--- START ---

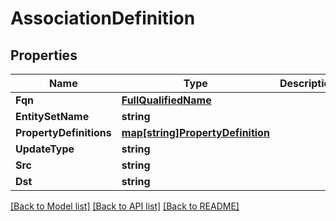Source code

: # AssociationDefinition

## Properties

Name | Type | Description | Notes
------------ | ------------- | ------------- | -------------
**Fqn** | [**FullQualifiedName**](FullQualifiedName.md) |  | [optional] 
**EntitySetName** | **string** |  | [optional] 
**PropertyDefinitions** | [**map[string]PropertyDefinition**](PropertyDefinition.md) |  | [optional] 
**UpdateType** | **string** |  | [optional] 
**Src** | **string** |  | [optional] 
**Dst** | **string** |  | [optional] 

[[Back to Model list]](../README.md#documentation-for-models) [[Back to API list]](../README.md#documentation-for-api-endpoints) [[Back to README]](../README.md)


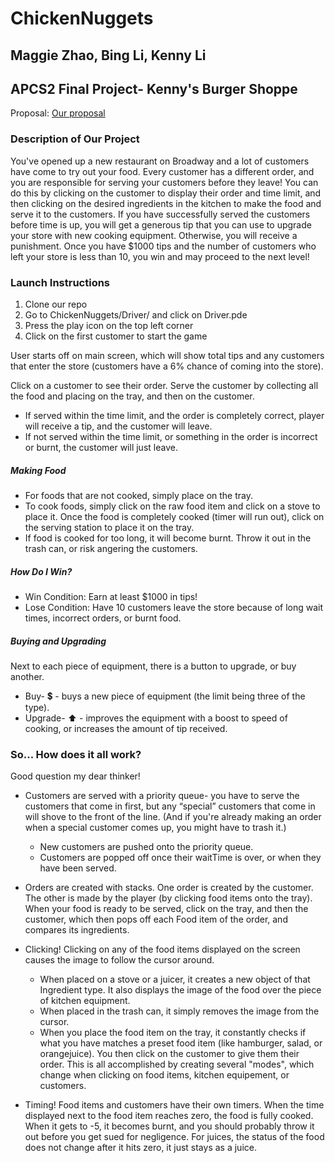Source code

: # ChickenNuggets

## Maggie Zhao, Bing Li, Kenny Li

## APCS2 Final Project- Kenny's Burger Shoppe 

Proposal: [Our proposal](./docs/proposal.pdf)

### Description of Our Project
You've opened up a new restaurant on Broadway and a lot of customers have come to try out your food. Every customer has a different order, and you are responsible for serving your customers before they leave! You can do this by clicking on the customer to display their order and time limit, and then clicking on the desired ingredients in the kitchen to make the food and serve it to the customers. If you have successfully served the customers before time is up, you will get a generous tip that you can use to upgrade your store with new cooking equipment. Otherwise, you will receive a punishment. Once you have $1000 tips and the number of customers who left your store is less than 10, you win and may proceed to the next level!

### Launch Instructions
1. Clone our repo
2. Go to ChickenNuggets/Driver/ and click on Driver.pde
3. Press the play icon on the top left corner
4. Click on the first customer to start the game

User starts off on main screen, which will show total tips and any customers that enter the store (customers have a 6% chance of coming into the store).

Click on a customer to see their order.
Serve the customer by collecting all the food and placing on the tray, and then on the customer. 
- If served within the time limit, and the order is completely correct, player will receive a tip, and the customer will leave.
- If not served within the time limit, or something in the order is incorrect or burnt, the customer will just leave.

##### Making Food
- For foods that are not cooked, simply place on the tray.
- To cook foods, simply click on the raw food item and click on a stove to place it. Once the food is completely cooked (timer will run out), click on the serving station to place it on the tray. 
- If food is cooked for too long, it will become burnt. Throw it out in the trash can, or risk angering the customers.

##### How Do I Win?
- Win Condition: Earn at least $1000 in tips!
- Lose Condition: Have 10 customers leave the store because of long wait times, incorrect orders, or burnt food.

##### Buying and Upgrading
Next to each piece of equipment, there is a button to upgrade, or buy another.
- Buy- :heavy_dollar_sign: - buys a new piece of equipment (the limit being three of the type).
- Upgrade- :arrow_up: - improves the equipment with a boost to speed of cooking, or increases the amount of tip received.

### So... How does it all work?
Good question my dear thinker!
* Customers are served with a priority queue- you have to serve the customers that come in first, but any “special” customers that come in will shove to the front of the line. (And if you're already making an order when a special customer comes up, you might have to trash it.) 
  - New customers are pushed onto the priority queue.
  - Customers are popped off once their waitTime is over, or when they have been served.

* Orders are created with stacks. One order is created by the customer. The other is made by the player (by clicking food items onto the tray). When your food is ready to be served, click on the tray, and then the customer, which then pops off each Food item of the order, and compares its ingredients.

* Clicking! Clicking on any of the food items displayed on the screen causes the image to follow the cursor around. 
  - When placed on a stove or a juicer, it creates a new object of that Ingredient type. It also displays the image of the food over the piece of kitchen equipment.
  - When placed in the trash can, it simply removes the image from the cursor.
  - When you place the food item on the tray, it constantly checks if what you have matches a preset food item (like hamburger, salad, or orangejuice). You then click on the customer to give them their order.
This is all accomplished by creating several "modes", which change when clicking on food items, kitchen equipement, or customers.

* Timing! Food items and customers have their own timers. When the time displayed next to the food item reaches zero, the food is fully cooked. When it gets to -5, it becomes burnt, and you should probably throw it out before you get sued for negligence. For juices, the status of the food does not change after it hits zero, it just stays as a juice.



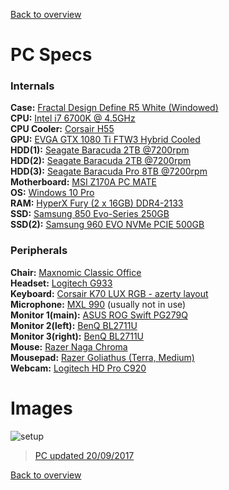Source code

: [Back to overview](../README.md)

# PC Specs

### Internals
**Case:** <a target="_blank" href="http://www.fractal-design.com/home/product/cases/define-series/define-r5-white-window">Fractal Design Define R5 White (Windowed)</a><br>
**CPU:** <a target="_blank" href="http://ark.intel.com/products/88195/Intel-Core-i7-6700K-Processor-8M-Cache-up-to-4_20-GHz">Intel i7 6700K @ 4.5GHz</a><br>
**CPU Cooler:** <a target="_blank" href="http://www.corsair.com/en-us/hydro-series-h55-quiet-cpu-cooler">Corsair H55</a><br>
**GPU:** <a target="_blank" href="https://eu.evga.com/products/product.aspx?pn=11G-P4-6698-KR">EVGA GTX 1080 Ti FTW3 Hybrid Cooled</a><br>
**HDD(1):** <a target="_blank" href="http://www.seagate.com/internal-hard-drives/desktop-hard-drives/desktop-hdd/">Seagate Baracuda 2TB @7200rpm</a><br>
**HDD(2):** <a target="_blank" href="http://www.seagate.com/internal-hard-drives/desktop-hard-drives/desktop-hdd/">Seagate Baracuda 2TB @7200rpm</a><br>
**HDD(3):** <a target="_blank" href="http://www.seagate.com/be/nl/internal-hard-drives/hdd/barracuda/">Seagate Baracuda Pro 8TB @7200rpm</a><br>
**Motherboard:** <a target="_blank" href="http://www.msi.com/product/mb/Z170A-PC-MATE.html#hero-overview">MSI Z170A PC MATE</a><br>
**OS:** <a target="_blank" href="http://www.microsoftstore.com/store/msusa/en_US/pdp/Windows-10-Pro/productID.319935900">Windows 10 Pro</a><br>
**RAM:** <a target="_blank" href="https://www.hyperxgaming.com/us/memory/fury-ddr4">HyperX Fury (2 x 16GB) DDR4-2133</a><br>
**SSD:** <a target="_blank" href="http://www.samsung.com/uk/consumer/memory-storage/ssd/850-evo/MZ-75E250B/EU">Samsung 850 Evo-Series 250GB</a><br>
**SSD(2):** <a target="_blank" href="http://www.samsung.com/uk/memory-storage/960-evo-nvme-m-2-ssd/MZ-V6E500BW/">Samsung 960 EVO NVMe PCIE 500GB</a><br>

### Peripherals

**Chair:** <a target="_blank" href="http://www.needforseat.de/eu_english/shop/office-comfort/maxnomic-classic-office.php">Maxnomic Classic Office</a><br>
**Headset:** <a target="_blank" href="http://gaming.logitech.com/en-us/product/g933-7-1-surround-sound-gaming-headset">Logitech G933</a><br>
**Keyboard:** <a target="_blank" href="http://www.corsair.com/en/k70-lux-rgb-mechanical-gaming-keyboard-cherry-mx-red-eu">Corsair K70 LUX RGB - azerty layout</a><br>
**Microphone:** <a target="_blank" href="http://www.mxlmics.com/microphones/900-series/990/">MXL 990</a>  (usually not in use)<br>
**Monitor 1(main):** <a target="_blank" href="https://www.asus.com/us/Monitors/ROG-SWIFT-PG279Q/">ASUS ROG Swift PG279Q</a><br>
**Monitor 2(left):** <a target="_blank" href="https://www.benq.com/en/monitor/designer/bl2711u.html">BenQ BL2711U</a><br>
**Monitor 3(right):** <a target="_blank" href="https://www.benq.com/en/monitor/designer/bl2711u.html">BenQ BL2711U</a><br>
**Mouse:** <a target="_blank" href="https://www.razerzone.com/eu-en/store/razer-naga-chroma">Razer Naga Chroma</a><br>
**Mousepad:** <a target="_blank" href="http://www.razerzone.com/store/razer-goliathus-speed">Razer Goliathus (Terra, Medium)</a><br>
**Webcam:** <a target="_blank" href="http://www.logitech.com/nl-be/product/hd-pro-webcam-c920?crid=34">Logitech HD Pro C920</a><br>

# Images

![setup](https://i.imgur.com/zjqpoPa.jpg)


<blockquote class="imgur-embed-pub" lang="en" data-id="a/23qYq"><a href="//imgur.com/23qYq">PC updated 20/09/2017</a></blockquote><script async src="//s.imgur.com/min/embed.js" charset="utf-8"></script>

[Back to overview](../README.md)
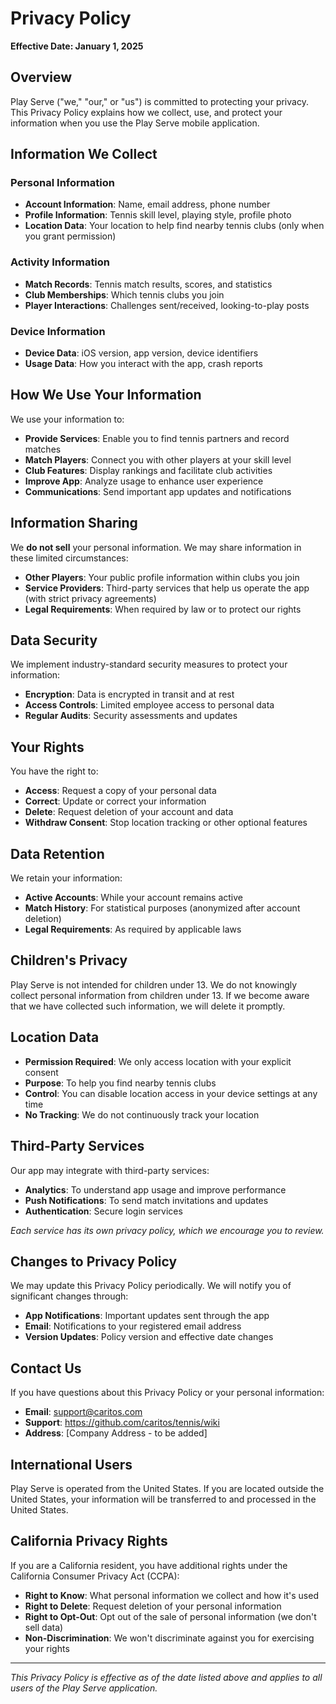 # Privacy Policy

**Effective Date: January 1, 2025**

## Overview

Play Serve ("we," "our," or "us") is committed to protecting your privacy. This Privacy Policy explains how we collect, use, and protect your information when you use the Play Serve mobile application.

## Information We Collect

### Personal Information

- **Account Information**: Name, email address, phone number
- **Profile Information**: Tennis skill level, playing style, profile photo
- **Location Data**: Your location to help find nearby tennis clubs (only when you grant permission)

### Activity Information

- **Match Records**: Tennis match results, scores, and statistics
- **Club Memberships**: Which tennis clubs you join
- **Player Interactions**: Challenges sent/received, looking-to-play posts

### Device Information

- **Device Data**: iOS version, app version, device identifiers
- **Usage Data**: How you interact with the app, crash reports

## How We Use Your Information

We use your information to:

- **Provide Services**: Enable you to find tennis partners and record matches
- **Match Players**: Connect you with other players at your skill level
- **Club Features**: Display rankings and facilitate club activities
- **Improve App**: Analyze usage to enhance user experience
- **Communications**: Send important app updates and notifications

## Information Sharing

We **do not sell** your personal information. We may share information in these limited circumstances:

- **Other Players**: Your public profile information within clubs you join
- **Service Providers**: Third-party services that help us operate the app (with strict privacy agreements)
- **Legal Requirements**: When required by law or to protect our rights

## Data Security

We implement industry-standard security measures to protect your information:

- **Encryption**: Data is encrypted in transit and at rest
- **Access Controls**: Limited employee access to personal data
- **Regular Audits**: Security assessments and updates

## Your Rights

You have the right to:

- **Access**: Request a copy of your personal data
- **Correct**: Update or correct your information
- **Delete**: Request deletion of your account and data
- **Withdraw Consent**: Stop location tracking or other optional features

## Data Retention

We retain your information:

- **Active Accounts**: While your account remains active
- **Match History**: For statistical purposes (anonymized after account deletion)
- **Legal Requirements**: As required by applicable laws

## Children's Privacy

Play Serve is not intended for children under 13. We do not knowingly collect personal information from children under 13. If we become aware that we have collected such information, we will delete it promptly.

## Location Data

- **Permission Required**: We only access location with your explicit consent
- **Purpose**: To help you find nearby tennis clubs
- **Control**: You can disable location access in your device settings at any time
- **No Tracking**: We do not continuously track your location

## Third-Party Services

Our app may integrate with third-party services:

- **Analytics**: To understand app usage and improve performance
- **Push Notifications**: To send match invitations and updates
- **Authentication**: Secure login services

*Each service has its own privacy policy, which we encourage you to review.*

## Changes to Privacy Policy

We may update this Privacy Policy periodically. We will notify you of significant changes through:

- **App Notifications**: Important updates sent through the app
- **Email**: Notifications to your registered email address
- **Version Updates**: Policy version and effective date changes

## Contact Us

If you have questions about this Privacy Policy or your personal information:

- **Email**: support@caritos.com
- **Support**: https://github.com/caritos/tennis/wiki
- **Address**: [Company Address - to be added]

## International Users

Play Serve is operated from the United States. If you are located outside the United States, your information will be transferred to and processed in the United States.

## California Privacy Rights

If you are a California resident, you have additional rights under the California Consumer Privacy Act (CCPA):

- **Right to Know**: What personal information we collect and how it's used
- **Right to Delete**: Request deletion of your personal information
- **Right to Opt-Out**: Opt out of the sale of personal information (we don't sell data)
- **Non-Discrimination**: We won't discriminate against you for exercising your rights

---

*This Privacy Policy is effective as of the date listed above and applies to all users of the Play Serve application.*
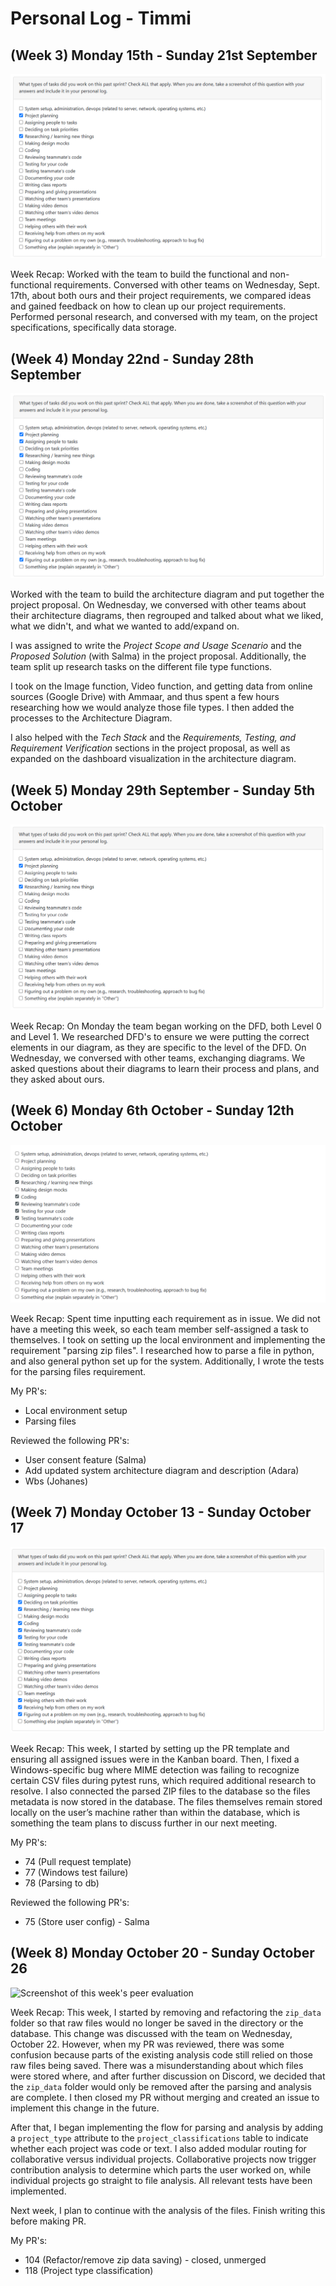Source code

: # Personal Log - Timmi

## (Week 3) Monday 15th - Sunday 21st September

![Screenshot of this week's peer eval](./screenshots/Timmi%20Sept15-21.PNG)

Week Recap: Worked with the team to build the functional and non-functional requirements. Conversed with other teams on Wednesday, Sept. 17th, about both ours and their project requirements, we compared ideas and gained feedback on how to clean up our project requirements. Performed personal research, and conversed with my team, on the project specifications, specifically data storage.

## (Week 4) Monday 22nd - Sunday 28th September

![Screenshot of this week's peer eval](./screenshots/Timmi-Sept22-28.PNG)

Worked with the team to build the architecture diagram and put together the project proposal. On Wednesday, we conversed with other teams about their architecture diagrams, then regrouped and talked about what we liked, what we didn't, and what we wanted to add/expand on.

I was assigned to write the *Project Scope and Usage Scenario* and the *Proposed Solution* (with Salma) in the project proposal. Additionally, the team split up research tasks on the different file type functions.

I took on the Image function, Video function, and getting data from online sources (Google Drive) with Ammaar, and thus spent a few hours researching how we would analyze those file types. I then added the processes to the Architecture Diagram.

I also helped with the *Tech Stack* and the *Requirements, Testing, and Requirement Verification* sections in the project proposal, as well as expanded on the dashboard visualization in the architecture diagram.

## (Week 5) Monday 29th September - Sunday 5th October

![Screenshot of this week's peer eval](./screenshots/Timmi-Sept29-Oct5.png)

Week Recap: On Monday the team began working on the DFD, both Level 0 and Level 1. We researched DFD's to ensure we were putting the correct elements in our diagram, as they are specific to the level of the DFD. On Wednesday, we conversed with other teams, exchanging diagrams. We asked questions about their diagrams to learn their process and plans, and they asked about ours. 

## (Week 6) Monday 6th October - Sunday 12th October

![Screenshot of this week's peer eval](./screenshots/Timmi-Oct6-Oct12.png)

Week Recap: Spent time inputting each requirement as in issue. We did not have a meeting this week, so each team member self-assigned a task to themselves. I took on setting up the local environment and implementing the requirement "parsing zip files". I researched how to parse a file in python, and also general python set up for the system. Additionally, I wrote the tests for the parsing files requirement.

My PR's: 
- Local environment setup
- Parsing files

Reviewed the following PR's:
- User consent feature (Salma)
- Add updated system architecture diagram and description (Adara)
- Wbs (Johanes)

## (Week 7) Monday October 13 - Sunday October 17 

![Screenshot of this week's peer evaluation](./screenshots/Timmi-Oct13-Oct19.PNG) 

Week Recap: This week, I started by setting up the PR template and ensuring all assigned issues were in the Kanban board. Then, I fixed a Windows-specific bug where MIME detection was failing to recognize certain CSV files during pytest runs, which required additional research to resolve. I also connected the parsed ZIP files to the database so the files metadata is now stored in the database. The files themselves remain stored locally on the user’s machine rather than within the database, which is something the team plans to discuss further in our next meeting. 

My PR's:
- 74 (Pull request template)
- 77 (Windows test failure)
- 78 (Parsing to db)

Reviewed the following PR's:
- 75 (Store user config) - Salma

## (Week 8) Monday October 20 - Sunday October 26

![Screenshot of this week's peer evaluation]()

Week Recap: This week, I started by removing and refactoring the `zip_data` folder so that raw files would no longer be saved in the directory or the database. This change was discussed with the team on Wednesday, October 22. However, when my PR was reviewed, there was some confusion because parts of the existing analysis code still relied on those raw files being saved. There was a misunderstanding about which files were stored where, and after further discussion on Discord, we decided that the `zip_data` folder would only be removed after the parsing and analysis are complete. I then closed my PR without merging and created an issue to implement this change in the future.

After that, I began implementing the flow for parsing and analysis by adding a `project_type` attribute to the `project_classifications` table to indicate whether each project was code or text. I also added modular routing for collaborative versus individual projects. Collaborative projects now trigger contribution analysis to determine which parts the user worked on, while individual projects go straight to file analysis. All relevant tests have been implemented.

Next week, I plan to continue with the analysis of the files. Finish writing this before making PR.

My PR's:
- 104 (Refactor/remove zip data saving) - closed, unmerged
- 118 (Project type classification)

--- END ---

Across the data above, how many lines contain the string "razerzone"? Reply with the number and nothing else.

2